Survivors protest outside Bank Leumi

Demonstrators demand return of assets to thousands of Holocaust victims and their heirs.

holocaust survivors 248 88 aj (photo credit: Ariel Jerozolimski [file])
holocaust survivors 248 88 aj
(photo credit: Ariel Jerozolimski [file])
Dozens of Holocaust survivors and their families demonstrated outside Bank Leumi's main offices in Tel Aviv on Thursday, demanding the return of assets to thousands of Holocaust victims and their heirs. Survivor Mordechai Arieli said the bank's management was impervious to their demands and accused it of "foot-dragging." Kadima MK Ze'ev Bielski said that there were about 4,000 accounts with some NIS 300 million that belonged to Holocaust victims. He said the bank was continuing to profit from the money and was waiting for a time when there would be no claimants left. He noted that some 35 Holocaust survivors die every day. Bank Leumi issued a statement, calling the demonstration "a shameful and manipulative use of a national symbol dear to us all." It said the conduct of the Company for the Restitution of Holocaust Victims' Assets bordered on the astonishing and called for the intervention of the authorities and the state comptroller.
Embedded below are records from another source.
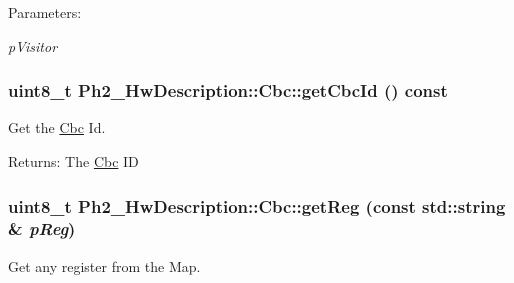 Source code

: \begin{Desc}
\item[Parameters:]
\begin{description}
\item[{\em p\-Visitor}]\end{description}
\end{Desc}
\hypertarget{class_ph2___hw_description_1_1_cbc_fc5c714017832171dd0ca9a76dd9be94}{
\subsubsection[getCbcId]{\setlength{\rightskip}{0pt plus 5cm}uint8\_\-t Ph2\_\-Hw\-Description::Cbc::get\-Cbc\-Id () const}}
\label{class_ph2___hw_description_1_1_cbc_fc5c714017832171dd0ca9a76dd9be94}


Get the \hyperlink{class_ph2___hw_description_1_1_cbc}{Cbc} Id. 

\begin{Desc}
\item[Returns:]The \hyperlink{class_ph2___hw_description_1_1_cbc}{Cbc} ID \end{Desc}
\hypertarget{class_ph2___hw_description_1_1_cbc_43d08080490a85b26bc172456a776048}{
\subsubsection[getReg]{\setlength{\rightskip}{0pt plus 5cm}uint8\_\-t Ph2\_\-Hw\-Description::Cbc::get\-Reg (const std::string \& {\em p\-Reg})}}
\label{class_ph2___hw_description_1_1_cbc_43d08080490a85b26bc172456a776048}


Get any register from the Map. 

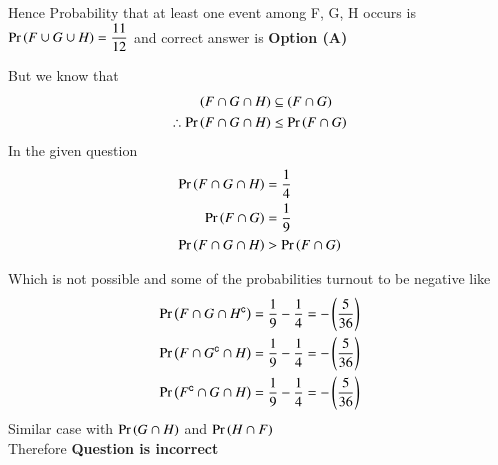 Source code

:\documentclass[journal,12pt,twocolumn]{IEEEtran}
\begin{document}
Hence Probability that at least one event among F, G, H occurs is $\Pr\left(F \cup G \cup H\right)=\dfrac{11}{12}$ and correct answer is \textbf{Option (A)}
\null \par \null 
But we know that 
\begin{align*}
(F \cap G \cap H) &\subseteq (F \cap G) \\
\therefore \Pr\left(F \cap G \cap H\right) &\leq \Pr\left(F \cap G\right) 
\end{align*}
In the given question 
\begin{align*}
\Pr\left(F \cap G \cap H\right) &= \dfrac{1}{4} \\
\Pr\left(F \cap G\right)        &= \dfrac{1}{9} \\
\Pr\left(F \cap G \cap H\right) &> \Pr\left(F \cap G\right)
\end{align*}

Which is not possible and some of the probabilities turnout to be negative like 
\begin{align*}
\Pr\left(F \cap G \cap H^{\mathsf{c}}\right) &= \dfrac{1}{9} - \dfrac{1}{4} = -\left(\dfrac{5}{36}\right) \\
\Pr\left(F \cap G^{\mathsf{c}} \cap H\right) &= \dfrac{1}{9} - \dfrac{1}{4} = -\left(\dfrac{5}{36}\right) \\
\Pr\left(F^{\mathsf{c}} \cap G \cap H\right) &= \dfrac{1}{9} - \dfrac{1}{4} = -\left(\dfrac{5}{36}\right) 
\end{align*}
Similar case with $\Pr\left(G \cap H\right)$ and $\Pr\left(H \cap F\right)$ \\
Therefore \textbf{Question is incorrect}
\end{document}
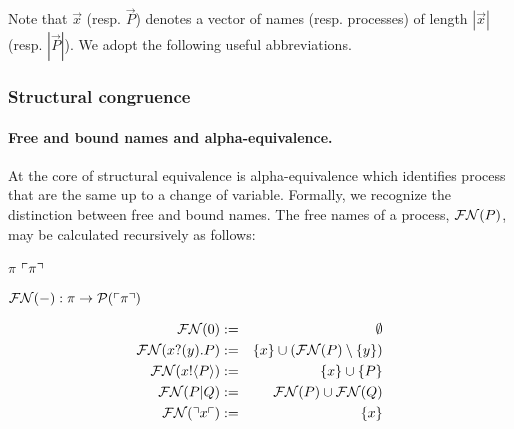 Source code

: \documentclass[12pt]{llncs}
\begin{document}
Note that $\vec{x}$ (resp. $\vec{P}$) denotes a vector of names
(resp. processes) of length $|\vec{x}|$ (resp. $|\vec{P}|$). We adopt
the following useful abbreviations.


\subsubsection{Structural congruence}

\paragraph{Free and bound names and alpha-equivalence.} At the
core of structural equivalence is alpha-equivalence which identifies
process that are the same up to a change of variable. Formally, we
recognize the distinction between free and bound names. The free names
of a process, $\mathbin{\mathcal{FN}(P)}$, may be calculated recursively as
follows:


$\pi$
$\ulcorner \pi \urcorner$

$\mathbin{\mathcal{FN}(-)} : \pi \to \mathcal{P}(\ulcorner \pi \urcorner)$

\begin{eqnarray*}
  \mathbin{\mathcal{FN}(\mathbin{0})} & := & \emptyset \\
  \mathbin{\mathcal{FN}(x?(y).P)} & := & \{ x \} \cup (\mathbin{\mathcal{FN}(P)} \setminus \{ y \}) \\
  \mathbin{\mathcal{FN}(x!\langle P \rangle)} & := & \{ x \} \cup \{ P \} \\
  \mathbin{\mathcal{FN}(P|Q)} & := & \mathbin{\mathcal{FN}(P)} \cup \mathbin{\mathcal{FN}(Q)} \\
  \mathbin{\mathcal{FN}(\urcorner x \ulcorner)} & := & \{ x \}
\end{eqnarray*}
\end{document}
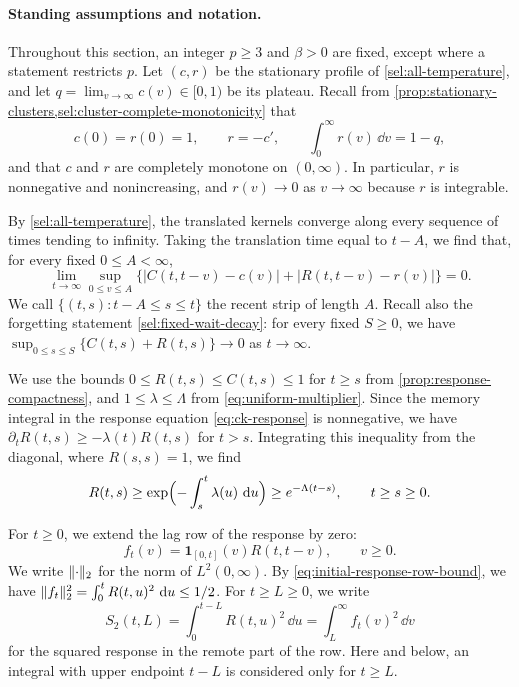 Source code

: \paragraph{Standing assumptions and notation.}
Throughout this section, an integer $p\ge3$ and $\beta>0$ are fixed, except where a statement restricts $p$. Let $(c,r)$ be the stationary profile of \cref{sel:all-temperature}, and let $q=\lim_{v\to\infty}c(v)\in[0,1)$ be its plateau. Recall from \cref{prop:stationary-clusters,sel:cluster-complete-monotonicity} that
\[
 c(0)=r(0)=1,\qquad r=-c',\qquad \int_0^\infty r(v)\,\dd v=1-q,
\]
and that $c$ and $r$ are completely monotone on $(0,\infty)$. In particular, $r$ is nonnegative and nonincreasing, and $r(v)\to0$ as $v\to\infty$ because $r$ is integrable.

By \cref{sel:all-temperature}, the translated kernels converge along every sequence of times tending to infinity. Taking the translation time equal to $t-A$, we find that, for every fixed $0\le A<\infty$,
\begin{equation}\label{eq:resp-recent-strip}
 \lim_{t\to\infty}\sup_{0\le v\le A}\bigl\{|C(t,t-v)-c(v)|+|R(t,t-v)-r(v)|\bigr\}=0.
\end{equation}
We call $\{(t,s):t-A\le s\le t\}$ the recent strip of length $A$. Recall also the forgetting statement \eqref{sel:fixed-wait-decay}: for every fixed $S\ge0$, we have $\sup_{0\le s\le S}\{C(t,s)+R(t,s)\}\to0$ as $t\to\infty$.

We use the bounds $0\le R(t,s)\le C(t,s)\le1$ for $t\ge s$ from \cref{prop:response-compactness}, and $1\le\lambda\le\Lambda$ from \eqref{eq:uniform-multiplier}. Since the memory integral in the response equation \eqref{eq:ck-response} is nonnegative, we have $\partial_tR(t,s)\ge-\lambda(t)R(t,s)$ for $t>s$. Integrating this inequality from the diagonal, where $R(s,s)=1$, we find
\begin{equation}\label{eq:resp-response-lower}
 R(t,s)\ge\exp\Bigl(-\int_s^t\lambda(u)\,\dd u\Bigr)\ge e^{-\Lambda(t-s)},\qquad t\ge s\ge0.
\end{equation}

For $t\ge0$, we extend the lag row of the response by zero:
\begin{equation}
 f_t(v)=\mathbf1_{[0,t]}(v)R(t,t-v),\qquad v\ge0.
 \label{resp:lag-row}
\end{equation}
We write $\norm{\cdot}_2$ for the norm of $L^2(0,\infty)$. By \eqref{eq:initial-response-row-bound}, we have $\norm{f_t}_2^2=\int_0^tR(t,u)^2\,\dd u\le1/2$. For $t\ge L\ge0$, we write
\[
 S_2(t,L)=\int_0^{t-L}R(t,u)^2\,\dd u=\int_L^\infty f_t(v)^2\,\dd v
\]
for the squared response in the remote part of the row. Here and below, an integral with upper endpoint $t-L$ is considered only for $t\ge L$.

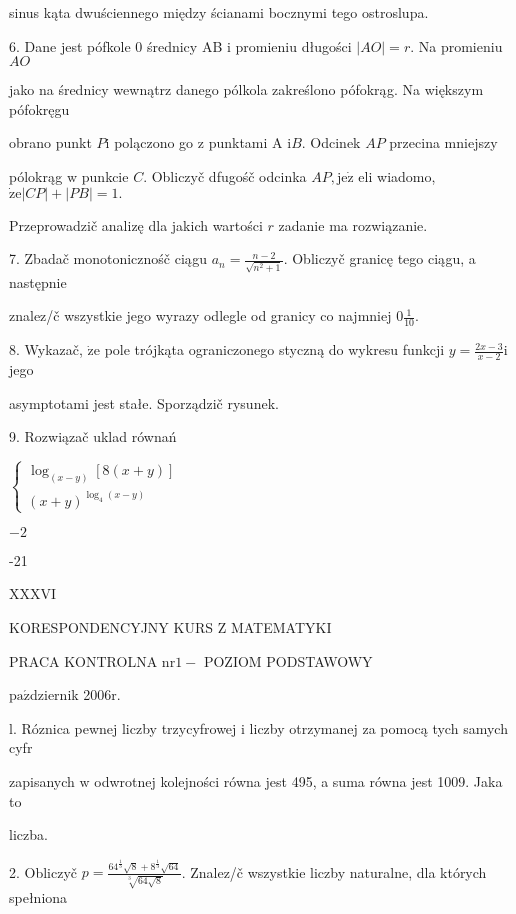 \documentclass[a4paper,12pt]{article}
\begin{document}
sinus kąta dwuściennego między ścianami bocznymi tego ostroslupa.

6. Dane jest pófkole $0$ średnicy AB $\mathrm{i}$ promieniu długości $|AO| = r$. Na promieniu $AO$

jako na średnicy wewnątrz danego pólkola zakreślono pófokrąg. Na większym pófokręgu

obrano punkt $P \mathrm{i}$ polączono go $\mathrm{z}$ punktami A $\mathrm{i} B$. Odcinek $AP$ przecina mniejszy

pólokrąg $\mathrm{w}$ punkcie $C$. Obliczyč dfugośč odcinka $AP, \mathrm{j}\mathrm{e}\dot{\mathrm{z}}$ eli wiadomo, $\dot{\mathrm{z}}\mathrm{e}|CP|+|PB|=1.$

Przeprowadzič analizę dla jakich wartości $r$ zadanie ma rozwiązanie.

7. Zbadač monotonicznośč ciągu $a_{n} = \displaystyle \frac{n-2}{\sqrt{n^{2}+1}}$. Obliczyč granicę tego ciągu, a następnie

znalez/č wszystkie jego wyrazy odlegle od granicy co najmniej $0\displaystyle \frac{1}{10}.$

8. Wykazač, $\dot{\mathrm{z}}\mathrm{e}$ pole trójkąta ograniczonego styczną do wykresu funkcji $y = \displaystyle \frac{2x-3}{x-2} \mathrm{i}$ jego

asymptotami jest stałe. Sporządzič rysunek.

9. Rozwiązač uklad równań

$\left\{\begin{array}{l}
\log_{(x-y)}[8(x+y)]\\
(x+y)^{\log_{4}(x-y)}
\end{array}\right.$

$-2$

-21







XXXVI

KORESPONDENCYJNY KURS Z MATEMATYKI

PRACA KONTROLNA $\mathrm{n}\mathrm{r}1-$ POZIOM PODSTAWOWY

$\mathrm{p}\mathrm{a}\acute{\mathrm{z}}$dziernik 2$006\mathrm{r}.$

l. Róznica pewnej liczby trzycyfrowej $\mathrm{i}$ liczby otrzymanej za pomocą tych samych cyfr

zapisanych $\mathrm{w}$ odwrotnej kolejności równa jest 495, a suma równa jest 1009. Jaka to

liczba.

2. Obliczyč $p=\displaystyle \frac{64^{\frac{1}{3}}\sqrt{8}+8^{\frac{1}{3}}\sqrt{64}}{\sqrt[3]{64\sqrt{8}}}$. Znalez/č wszystkie liczby naturalne, dla których spełniona
\end{document}
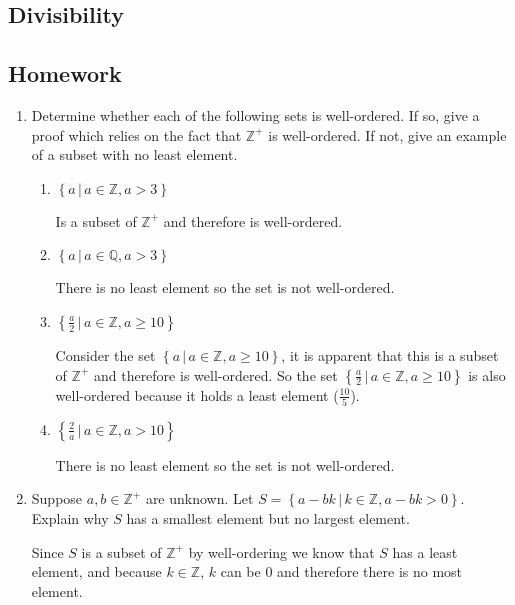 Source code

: \documentclass[class=article, crop=false]{standalone}
\def\integers{{\mathbb Z}}
\def\rationals{{\mathbb Q}}
\begin{document}
\subsection{Divisibility}

\subsection{Homework}
\begin{enumerate}

	\item
	  Determine whether each of the following sets is well-ordered.  If
	  so, give a proof which relies on the fact that $\integers^+$ is well-ordered.
	  If not, give an example of a subset with no least element.
	  \begin{enumerate}
	  \item
		$\left\{a\,\big|\, a\in\integers,a>3\right\}$
	
		Is a subset of $\integers^+$ and therefore is well-ordered.
	  \item
		$\left\{a\,\big|\, a\in\rationals,a>3\right\}$
	
		There is no least element so the set is not well-ordered.
	  \item
		$\left\{\frac a2\,\big|\, a\in\integers,a\geq 10\right\}$
	
		Consider the set $\left\{a\,\big|\, a\in\integers,a\geq 10\right\}$, it is apparent that this is a subset of $\integers^+$ and therefore is well-ordered.
		So the set $\left\{\frac a2\,\big|\, a\in\integers,a\geq 10\right\}$ is also well-ordered because it holds a least element ($\frac{10}{5}$).
	  \item
		$\left\{\frac 2a\,\big|\, a\in\integers,a>10\right\}$
	
		There is no least element so the set is not well-ordered.
	  \end{enumerate}
	
	\item
	  Suppose $a,b\in\integers^+$ are unknown.  Let
	  $S=\left\{a-bk\,\big|\, k\in\integers,a-bk>0\right\}$.
	  Explain why $S$ has a smallest element but no largest element.
	
	  Since $S$ is a subset of $\integers^+$ by well-ordering we know that $S$ has a least element, and because $k\in\integers$,
	  $k$ can be $0$ and therefore there is no most element.
	

\end{enumerate}
\end{document}
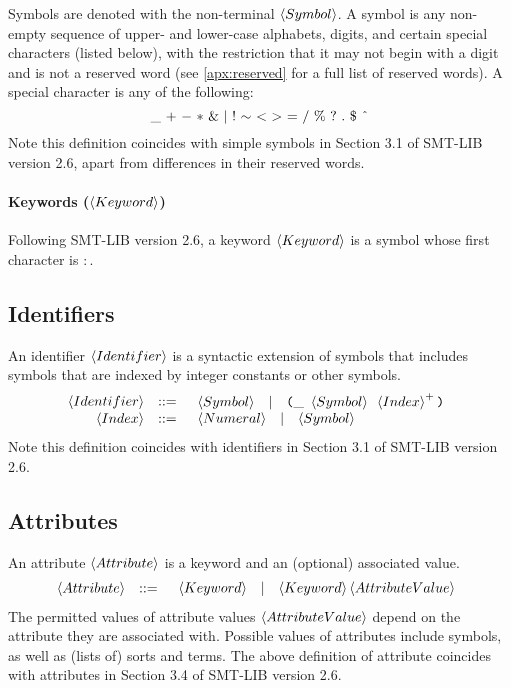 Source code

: \documentclass[english,a4paper,10pt]{article}
\newcommand{\mathcircumflex}[0]{\mbox{\^{}}}
\begin{document}
Symbols are denoted with the non-terminal $\left\langle Symbol\right\rangle$. 
A symbol
is any non-empty sequence of upper- and lower-case alphabets, digits,
and certain special characters (listed below), with the restriction that it may not
begin with a digit and is not a reserved word (see \cref{apx:reserved} 
for a full list of reserved words).
A special character is any of the following:
\[
{\tt \_}\mbox{ }{\tt +}\mbox{ }{\tt -}\mbox{ }{\tt *}\mbox{ }{\tt \&}\mbox{ }{\tt |}\mbox{ }{\tt !}\mbox{ }{\tt \sim}\mbox{ }{\tt <}\mbox{ }{\tt >}\mbox{ }{\tt =}\mbox{ }{\tt /}\mbox{ }{\tt \%}\mbox{ }{\tt ?}\mbox{ }{\tt .}\mbox{ }{\tt \$}\mbox{ }{\tt \mathcircumflex}
\]
Note this definition coincides with simple
symbols in Section 3.1 of SMT-LIB version 2.6,
apart from differences in their reserved words.

\paragraph{Keywords ($\left\langle Keyword\right\rangle$)}
Following SMT-LIB version 2.6,
a keyword $\left\langle Keyword\right\rangle$ is a symbol whose first character is $:$.

\subsection{Identifiers}

An identifier $\left\langle Identifier\right\rangle$
is a syntactic extension of symbols 
that includes symbols that are indexed by integer constants or other symbols.
\[
\begin{array}{rcl}
\left\langle Identifier\right\rangle & ::= & \begin{array}{ccc}
\left\langle Symbol\right\rangle & | & \texttt{(}{\tt \_}\mbox{ }\left\langle Symbol\right\rangle\mbox{ }\left\langle Index\right\rangle^{+}\texttt{)}
\end{array}\\
\left\langle Index\right\rangle & ::= & \begin{array}{ccc}
\left\langle Numeral\right\rangle & | & \left\langle Symbol\right\rangle
\end{array}\\
\end{array}
\]
Note this definition coincides with
identifiers in Section 3.1 of SMT-LIB version 2.6.

\subsection{Attributes}

An attribute $\left\langle Attribute\right\rangle$
is a keyword and an (optional) associated value.
\[
\begin{array}{rcl}
\left\langle Attribute\right\rangle & ::= & \begin{array}{ccc}
\left\langle Keyword\right\rangle & | & \left\langle Keyword\right\rangle \left\langle AttributeValue\right\rangle
\end{array}\\
\end{array}
\]
The permitted values of attribute values $\left\langle AttributeValue\right\rangle$ depend on the attribute
they are associated with.
Possible values of attributes include symbols, as well as (lists of) sorts and terms.
The above definition of attribute coincides with
attributes in Section 3.4 of SMT-LIB version 2.6.
\end{document}
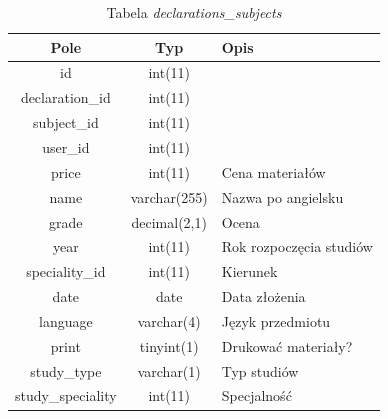 \documentclass[a4paper,12pt,oneside]{report}
\begin{document}
\begin{table}[h]
  \centering
  \begin{tabular}{|c|c|l|}\hline
  Pole & Typ & Opis \\\hline
  id   & int(11)   & \\
  declaration\_id   & int(11)      & \\
  subject\_id       & int(11)      & \\
  user\_id          & int(11)      & \\
  price             & int(11)      & Cena materiałów \\
  name              & varchar(255) & Nazwa po angielsku \\
  grade             & decimal(2,1) & Ocena \\
  year              & int(11)      & Rok rozpoczęcia studiów \\
  speciality\_id    & int(11)      & Kierunek \\
  date              & date         & Data złożenia \\
  language          & varchar(4)   & Język przedmiotu \\
  print             & tinyint(1)   & Drukować materiały? \\
  study\_type       & varchar(1)   & Typ studiów \\
  study\_speciality & int(11)      & Specjalność \\\hline
  \end{tabular}
  \caption{Tabela \emph{declarations\_subjects}\label{tab:declarations_subjects}}
\end{table}
\end{document}
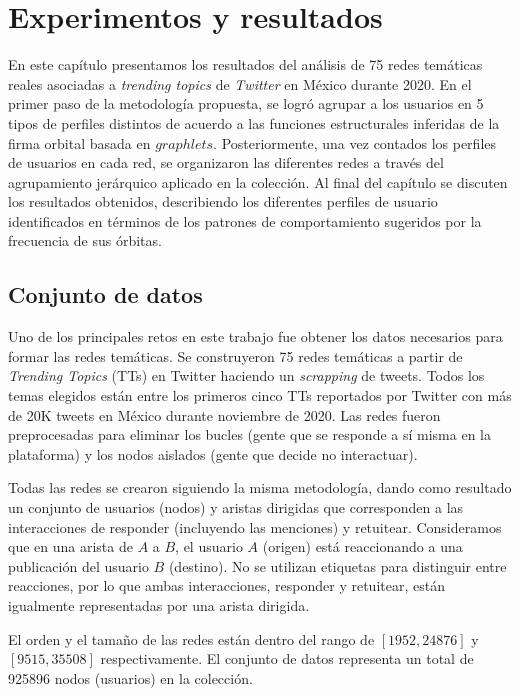 \chapter{Experimentos y resultados}
\label{chapter:5}

En este capítulo presentamos los resultados del análisis de 75 redes temáticas reales asociadas a \textit{trending topics} de \textit{Twitter} en México durante 2020. En el primer paso de la metodología propuesta, se logró agrupar a los usuarios en 5 tipos de perfiles distintos de acuerdo a las funciones estructurales inferidas de la firma orbital basada en $graphlets$. Posteriormente, una vez contados los perfiles de usuarios en cada red, se organizaron las diferentes redes a través del agrupamiento jerárquico aplicado en la colección. Al final del capítulo se discuten los resultados obtenidos, describiendo los diferentes perfiles de usuario identificados en términos de los patrones de comportamiento sugeridos por la frecuencia de sus órbitas. 

\section{Conjunto de datos}
Uno de los principales retos en este trabajo fue obtener los datos necesarios para formar las redes temáticas. Se construyeron 75 redes temáticas a partir de \textit{Trending Topics} (TTs) en Twitter haciendo un \textit{scrapping} de tweets. Todos los temas elegidos están entre los primeros cinco TTs reportados por Twitter con más de 20K tweets en México durante noviembre de 2020. Las redes fueron preprocesadas para eliminar los bucles (gente que se responde a sí misma en la plataforma) y los nodos aislados (gente que decide no interactuar).

Todas las redes se crearon siguiendo la misma metodología, dando como resultado un conjunto de usuarios (nodos) y aristas dirigidas que corresponden a las interacciones de responder (incluyendo las menciones) y retuitear. Consideramos que en una arista de $A$ a $B$, el usuario $A$ (origen) está reaccionando a una publicación del usuario $B$ (destino).  No se utilizan etiquetas para distinguir entre reacciones, por lo que ambas interacciones, responder y retuitear, están igualmente representadas por una arista dirigida. 

El orden y el tamaño de las redes están dentro del rango de $[1952,24876]$ y $[9515,35508]$ respectivamente. El conjunto de datos representa un total de 925896 nodos (usuarios) en la colección.

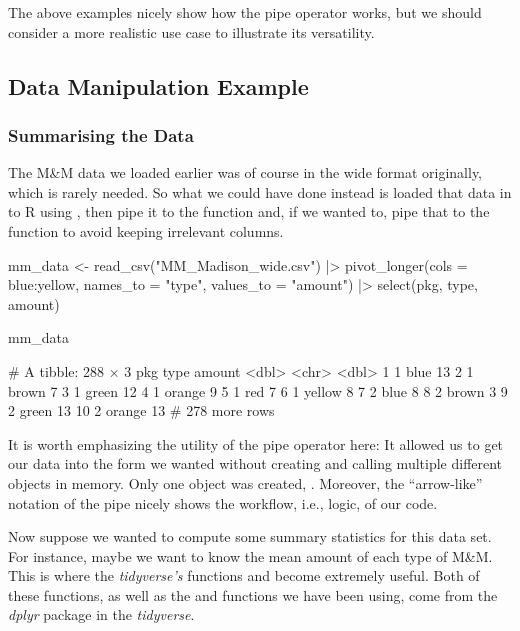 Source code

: The above examples nicely show how the pipe operator works, but we should consider a more realistic use case to illustrate its versatility. 

\subsection{Data Manipulation Example}

\subsubsection{Summarising the Data}

The M\&M data we loaded earlier was of course in the wide format originally, which is rarely needed. So what we could have done instead is loaded that data in to R using , then pipe it to the  function and, if we wanted to, pipe that to the  function to avoid keeping irrelevant columns.

\begin{inR}
mm_data <- read_csv("MM_Madison_wide.csv") |>
  pivot_longer(cols = blue:yellow, names_to = "type", values_to = "amount") |>
  select(pkg, type, amount)

mm_data
\end{inR}
\begin{outR}
# A tibble: 288 × 3
     pkg type   amount
   <dbl> <chr>   <dbl>
 1     1 blue       13
 2     1 brown       7
 3     1 green      12
 4     1 orange      9
 5     1 red         7
 6     1 yellow      8
 7     2 blue        8
 8     2 brown       3
 9     2 green      13
10     2 orange     13
# 278 more rows
\end{outR}

It is worth emphasizing the utility of the pipe operator here: It allowed us to get our data into the form we wanted without creating and calling multiple different objects in memory. Only one object was created, . Moreover, the ``arrow-like'' notation of the pipe \R{|>} nicely shows the workflow, i.e., logic, of our code.

Now suppose we wanted to compute some summary statistics for this data set.  For instance, maybe we want to know the mean amount of each type of M\&M. This is where the \textit{tidyverse's} functions  and  become extremely useful. Both of these functions, as well as the  and  functions we have been using, come from the \textit{dplyr} package in the \textit{tidyverse}.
The bank claimed that the company was trying to cover up its severe blunders, including not making good enough use of the NIS 20m. transferred to its coffers by Leumi and said "that it is not doing anything with it, apart from spending hundreds of thousands of shekels on public relations." Last month, in an unprecedented move, the company filed a NIS 305m. lawsuit against Bank Leumi over the assets. The legal action against Israel's largest bank follows years of fruitless negotiations to reclaim the funds that the restitution group says were deposited by Holocaust victims in thousands of accounts prior to World War II. The NIS 305m. being claimed in the lawsuit, which was filed at the Jerusalem District Court, was deposited by Holocaust victims in more than 3,500 Bank Leumi accounts, group spokeswoman Meital Noy said. The Holocaust victims had invested in the Jewish Colonial Trust, which was founded at the end of the 19th century by the Zionist movement to advance financial development in the Land of Israel. The trust, which was in charge of banking operations and of financial projects in Palestine, founded the bank that became Bank Leumi following Israel's independence.